[Opening DATA FOR PROCESSING section]
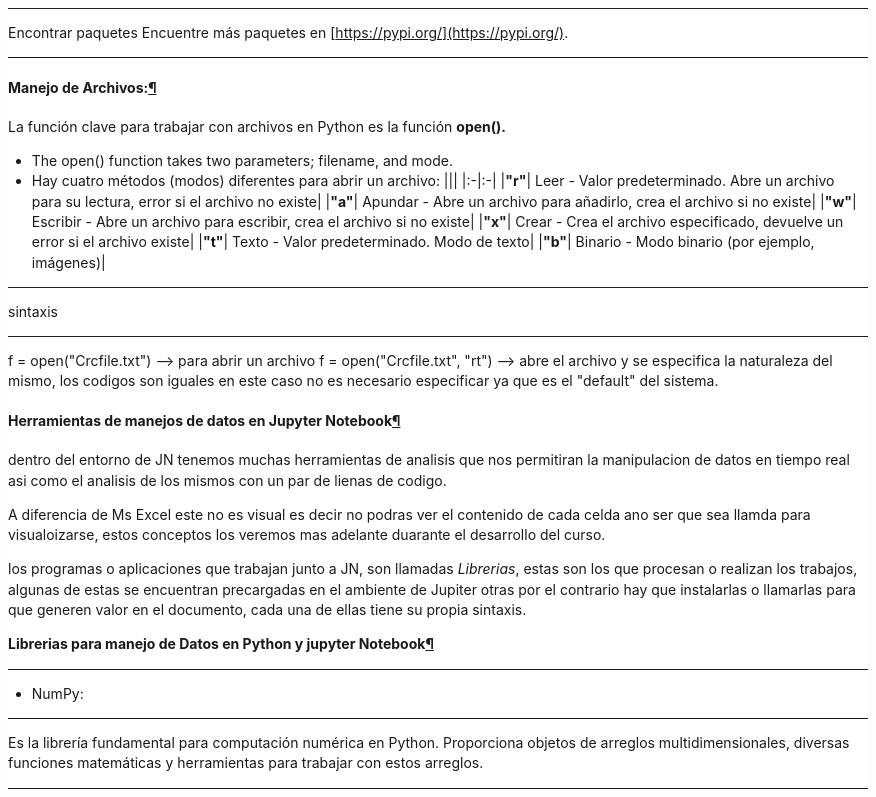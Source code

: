***

Encontrar paquetes Encuentre más paquetes en [https://pypi.org/](https://pypi.org/).

***

#### Manejo de Archivos:[¶](broken-reference) <a href="#manejo-de-archivos" id="manejo-de-archivos"></a>

La función clave para trabajar con archivos en Python es la función **open().**

* The open() function takes two parameters; filename, and mode.
* Hay cuatro métodos (modos) diferentes para abrir un archivo: ||| |:-|:-| |**"r"**| Leer - Valor predeterminado. Abre un archivo para su lectura, error si el archivo no existe| |**"a"**| Apundar - Abre un archivo para añadirlo, crea el archivo si no existe| |**"w"**| Escribir - Abre un archivo para escribir, crea el archivo si no existe| |**"x"**| Crear - Crea el archivo especificado, devuelve un error si el archivo existe| |**"t"**| Texto - Valor predeterminado. Modo de texto| |**"b"**| Binario - Modo binario (por ejemplo, imágenes)|

***

sintaxis

***

f = open("Crcfile.txt") --> para abrir un archivo f = open("Crcfile.txt", "rt") --> abre el archivo y se especifica la naturaleza del mismo, los codigos son iguales en este caso no es necesario especificar ya que es el "default" del sistema.

#### Herramientas de manejos de datos en Jupyter Notebook[¶](broken-reference) <a href="#herramientas-de-manejos-de-datos-en-jupyter-notebook" id="herramientas-de-manejos-de-datos-en-jupyter-notebook"></a>

dentro del entorno de JN tenemos muchas herramientas de analisis que nos permitiran la manipulacion de datos en tiempo real asi como el analisis de los mismos con un par de lienas de codigo.

A diferencia de Ms Excel este no es visual es decir no podras ver el contenido de cada celda ano ser que sea llamda para visualoizarse, estos conceptos los veremos mas adelante duarante el desarrollo del curso.

los programas o aplicaciones que trabajan junto a JN, son llamadas _Librerias_, estas son los que procesan o realizan los trabajos, algunas de estas se encuentran precargadas en el ambiente de Jupiter otras por el contrario hay que instalarlas o llamarlas para que generen valor en el documento, cada una de ellas tiene su propia sintaxis.

**Librerias para manejo de Datos en Python y jupyter Notebook**[**¶**](broken-reference)

***

* NumPy:

***

Es la librería fundamental para computación numérica en Python. Proporciona objetos de arreglos multidimensionales, diversas funciones matemáticas y herramientas para trabajar con estos arreglos.

***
[Closing DATA FOR PROCESSING section]
- **WHAT YOU HAVE TO DO**
Across the entries above, how many lines include "Notebook"? State only that number.

- **ANSWER TO THE PROBLEM**
2